The message appealed to Fr. Pat, who continued his studies as a novitiate in Ste. Marie. Ill.  He completed his bachelor of arts degree at Kilroe Seminary, Honesdale, Pa. and was ordained in 1969 at Sacred Heart Monastery in Hales Corners, Wis.

The next two decades were spent in various religious settings, largely split among schools and churches.

Fr. Pat first returned to his high school seminary, serving as teacher and vocation recruiter at Divine Heart. From there, he began a long association with various Native American reservations, working as chaplain and residence director at St. Joseph’s Indian School and pastor at St. Mary Parish located on the Lower Brule Indian Reservation in central South Dakota.

While on the reservation, Fr. Pat was instrumental in building the new church. “It’s still standing,” he said.

After four years, Fr. Pat moved to a very different sort of community, assigned to St. Matthew Parish, a 2,000-family congregation in Houston, Texas. He remained there for five years.

“It was like night and day, one extreme to the other,” he says.

In later years, the priest served two stints at Christ the King Church in Southaven, Miss., where he helped the rapidly-growing parish construct a large church.
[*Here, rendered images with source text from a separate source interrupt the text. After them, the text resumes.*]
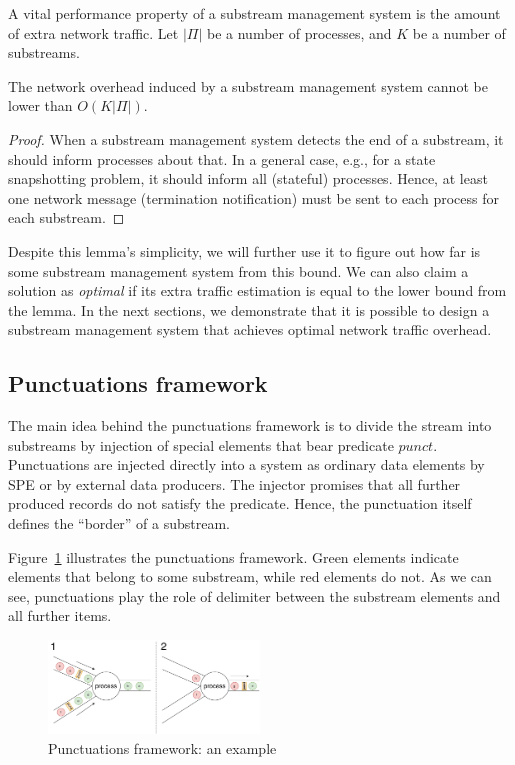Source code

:A vital performance property of a substream management system is the amount of extra network traffic. Let $|\Pi|$ be a number of processes, and $K$ be a number of substreams. 

\begin{lemma}
The network overhead induced by a substream management system cannot be lower than $O(K|\Pi|)$. 
\end{lemma}
\begin{proof}
When a substream management system detects the end of a substream, it should inform processes about that. In a general case, e.g., for a state snapshotting problem, it should inform all (stateful) processes. Hence, at least one network message (termination notification) must be sent to each process for each substream.
\end{proof}

Despite this lemma's simplicity, we will further use it to figure out how far is some substream management system from this bound. We can also claim a solution as {\em optimal} if its extra traffic estimation is equal to the lower bound from the lemma. In the next sections, we demonstrate that it is possible to design a substream management system that achieves optimal network traffic overhead.

\subsection{Punctuations framework}
\label{fs-acker-punctuations}

The main idea behind the punctuations framework is to divide the stream into substreams by injection of special elements that bear predicate $punct$. Punctuations are injected directly into a system as ordinary data elements by SPE or by external data producers. The injector promises that all further produced records do not satisfy the predicate. Hence, the punctuation itself defines the ``border'' of a substream.

Figure~\ref{punctuations_scheme} illustrates the punctuations framework. Green elements indicate elements that belong to some substream, while red elements do not. As we can see, punctuations play the role of delimiter between the substream elements and all further items.

\begin{figure}[htbp]
  \centering
  \includegraphics[width=0.50\textwidth]{pics/punctuations-scheme.pdf}
  \caption{Punctuations framework: an example}
  \label{punctuations_scheme}
\end{figure}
He returned as chaplain to St. Joseph’s Indian School, and assisted with the care of retired priests and brothers at the Sacred Heart Monastery in Hales Corners, in addition to his duties at Holy Rosary Parish in New Holstein, and, most recently, the Four Parish Catholic Family.

The widely divergent mix of assignments has given him a unique perspective, he said, including the many differences between Native American and more traditional white congregations.

“On the reservations, you see the effects of poverty and alcoholism plus prejudice, isolation and harsh weather,” he says. “Their needs are much more difficult than the suburbanites.”

“But the Indian people are good people,” Fr. Pat stresses. “They all have extended families, usually led by a grandmother, and are very supportive of one another.”

He has kind words for the Green Bay Diocese as well.

“I am appreciative to the diocese for allowing me to come in and be part of the ministry,” he says. “I have been well-impressed. They are a wonderful group of priests, very prayerful and dedicated.”

There will be many things he will miss about active ministry.

“Celebrating Mass with the people is an experience of community of faith and communion with God and Christ,” Fr. Pat says. “Within the church, there is nothing all parishioners have in common but shared faith. That is what holds them together.”

Following retirement, Fr. Pat will be based at Pinellas Park, Fla., home to a Priests of the Sacred Heart community of about 10 members.

“We will share life in common, prayer, Mass and adoration,” he said. “It’s our calling to be men of prayer, reflective and contemplative.”

And after a lifetime serving the Lord through churches and schools, in suburban churches, small parishes and on Native American reservations, he hopes to catch up on his reading, tackling St. John Paul II’s massive “Theology of the Body.”

He has other plans as well. “I might go fishing too,” he says.